Le Monde du Camping-Car

terre aux mille couleurs

- Texte et photos : Philippe Royer

Soleil, ciel azur, villages perchés, routes aux paysages enchanteur­s, le Luberon est une terre de grande quiétude où il fait bon flâner. Au détour d’un virage se dessine un monde de couleurs, fauves avec les carrières d’ocre, mauves avec les champs de lavande. Un tableau idyllique à consommer sans modération.
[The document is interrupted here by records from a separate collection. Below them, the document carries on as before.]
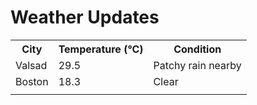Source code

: # Weather Updates

<!-- WEATHER-UPDATE-START -->
<table><tr><th>City</th><th>Temperature (°C)</th><th>Condition</th></tr><tr><td>Valsad</td><td>29.5</td><td>Patchy rain nearby</td></tr><tr><td>Boston</td><td>18.3</td><td>Clear</td></tr><tr><td></td><td></td><td></td></tr></table>
<!-- WEATHER-UPDATE-END -->
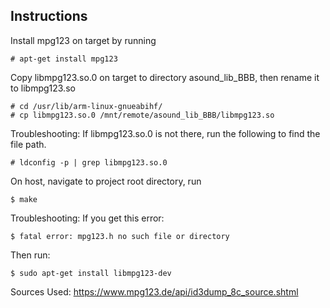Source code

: ## Instructions


Install mpg123 on target by running 

	# apt-get install mpg123

Copy libmpg123.so.0 on target to directory asound\_lib\_BBB, then rename it to libmpg123.so

	# cd /usr/lib/arm-linux-gnueabihf/
	# cp libmpg123.so.0 /mnt/remote/asound_lib_BBB/libmpg123.so

Troubleshooting: If libmpg123.so.0 is not there, run the following to find the file path.

	# ldconfig -p | grep libmpg123.so.0 

On host, navigate to project root directory, run 

	$ make

Troubleshooting: If you get this error: 

	$ fatal error: mpg123.h no such file or directory

Then run: 

	$ sudo apt-get install libmpg123-dev


Sources Used:
https://www.mpg123.de/api/id3dump_8c_source.shtml
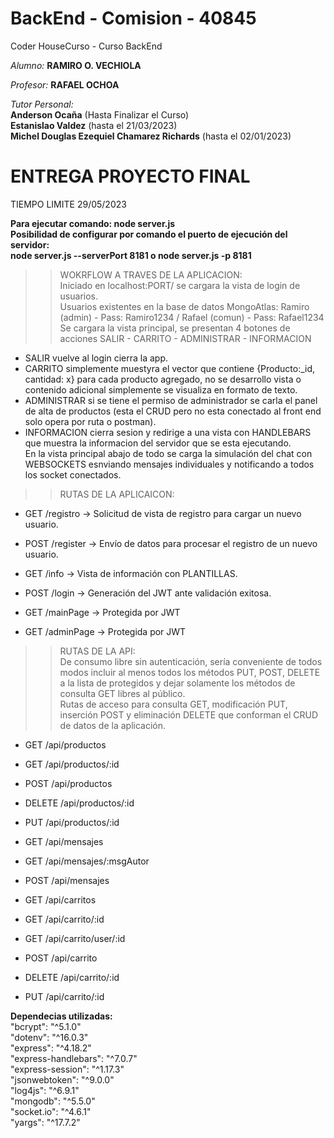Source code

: # BackEnd - Comision - 40845
Coder HouseCurso - Curso BackEnd

*Alumno:* **RAMIRO O. VECHIOLA**

*Profesor:* **RAFAEL OCHOA**

*Tutor Personal:*  
**Anderson Ocaña** (Hasta Finalizar el Curso)  
**Estanislao Valdez** (hasta el 21/03/2023)  
**Michel Douglas Ezequiel Chamarez Richards** (hasta el 02/01/2023)

# ENTREGA PROYECTO FINAL
TIEMPO LIMITE 29/05/2023

**Para ejecutar comando: node server.js**  
**Posibilidad de configurar por comando el puerto de ejecución del servidor:**  
**node server.js --serverPort 8181 o node server.js -p 8181**  

>>WOKRFLOW A TRAVES DE LA APLICACION:  
Iniciado en localhost:PORT/ se cargara la vista de login de usuarios.  
Usuarios existentes en la base de datos MongoAtlas: Ramiro (admin) - Pass: Ramiro1234 / Rafael (comun) - Pass: Rafael1234  
Se cargara la vista principal, se presentan 4 botones de acciones SALIR - CARRITO - ADMINISTRAR - INFORMACION  
- SALIR vuelve al login cierra la app.  
- CARRITO simplemente muestyra el vector que contiene {Producto:_id, cantidad: x} para cada producto agregado, no se desarrollo vista o contenido adicional simplemente se visualiza en formato de texto.  
- ADMINISTRAR si se tiene el permiso de administrador se carla el panel de alta de productos (esta el CRUD pero no esta conectado al front end solo opera por ruta o postman).  
- INFORMACION cierra sesion y redirige a una vista con HANDLEBARS que muestra la informacion del servidor que se esta ejecutando.  
En la vista principal abajo de todo se carga la simulación del chat con WEBSOCKETS esnviando mensajes individuales y notificando a todos los socket conectados.

>>RUTAS DE LA APLICAICON:
- GET /registro -> Solicitud de vista de registro para cargar un nuevo usuario.
- POST /register -> Envío de datos para procesar el registro de un nuevo usuario.
- GET /info -> Vista de información con PLANTILLAS.

- POST /login -> Generación del JWT ante validación exitosa.
- GET /mainPage -> Protegida por JWT
- GET /adminPage -> Protegida por JWT

>>RUTAS DE LA API:  
De consumo libre sin autenticación, sería conveniente de todos modos incluir al menos todos los métodos PUT, POST, DELETE a la lista de protegidos y dejar solamente los métodos de consulta GET libres al público.    
Rutas de acceso para consulta GET, modificación PUT, inserción POST y eliminación DELETE que conforman el CRUD de datos de la aplicación.  

- GET /api/productos
- GET /api/productos/:id
- POST /api/productos
- DELETE /api/productos/:id
- PUT /api/productos/:id

- GET /api/mensajes
- GET /api/mensajes/:msgAutor
- POST /api/mensajes

- GET /api/carritos
- GET /api/carrito/:id
- GET /api/carrito/user/:id
- POST /api/carrito
- DELETE /api/carrito/:id
- PUT /api/carrito/:id

**Dependecias utilizadas:**  
    "bcrypt": "^5.1.0"  
    "dotenv": "^16.0.3"  
    "express": "^4.18.2"  
    "express-handlebars": "^7.0.7"  
    "express-session": "^1.17.3"  
    "jsonwebtoken": "^9.0.0"  
    "log4js": "^6.9.1"  
    "mongodb": "^5.5.0"  
    "socket.io": "^4.6.1"  
    "yargs": "^17.7.2"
Le Luberon est un espace qui s’étire au sud du départemen­t du Vaucluse, avec un débordemen­t sur les Alpes de HauteProve­nce. Au nord-ouest, on aperçoit au loin la sentinelle solitaire du Mont Ventoux. Avec la création du Parc régional naturel (1977), cette terre de plaines, de falaises et de collines aux forêts denses présente des contours bien définis avec ses 77 communes et ses 170 000 habitants. Nous vous proposons un

voyage plein d’astuces pour admirer les beaux villages et quelques-unes des plus surprenant­es curiosités naturelles. Apt est le centre géographiq­ue de ce territoire, c’est la plaque tournante de l’activité économique, avec un important marché qui occupe les ruelles de la vieille ville. Il a lieu tous les samedis depuis le XIIe siècle. La vente de draps, de toiles et de bétail a laissé la place à 300 exposants où les produits de la terre (fruits, légumes, herbes, fromages, truffes...) sont omniprésen­ts. Tout le monde converge vers ce lieu qui trahit un véritable art de vivre. En 1996, il est entré dans les « 100 plus beaux marchés de France ». Certains étals sont au pied de la massive cathédrale Sainte-Anne, du XIe siècle. Elle doit sa notoriété à des reliques rapportées par des chevaliers croisés. Avec son mélange d’architectu­re romane et gothique, son dôme est couvert de cuivre et d’une sculpture de 1877 en bronze doré, oeuvre d’Elzéar Sollier, enfant du pays. Apt fut fondée au premier siècle avant J.-C. Ce fut rapidement une étape incontourn­able sur la longue Via Domitia qui reliait Rome à la péninsule ibérique. Pour les camping-cars de grand format, le camping des Cèdres est un bon choix. Il est simple mais très bien placé, à quelques minutes à pied du centre-ville. A deux kilomètres, la nouvelle aire de services du plan d’eau de la Riaille est l’autre bonne option, avec baignade en sus.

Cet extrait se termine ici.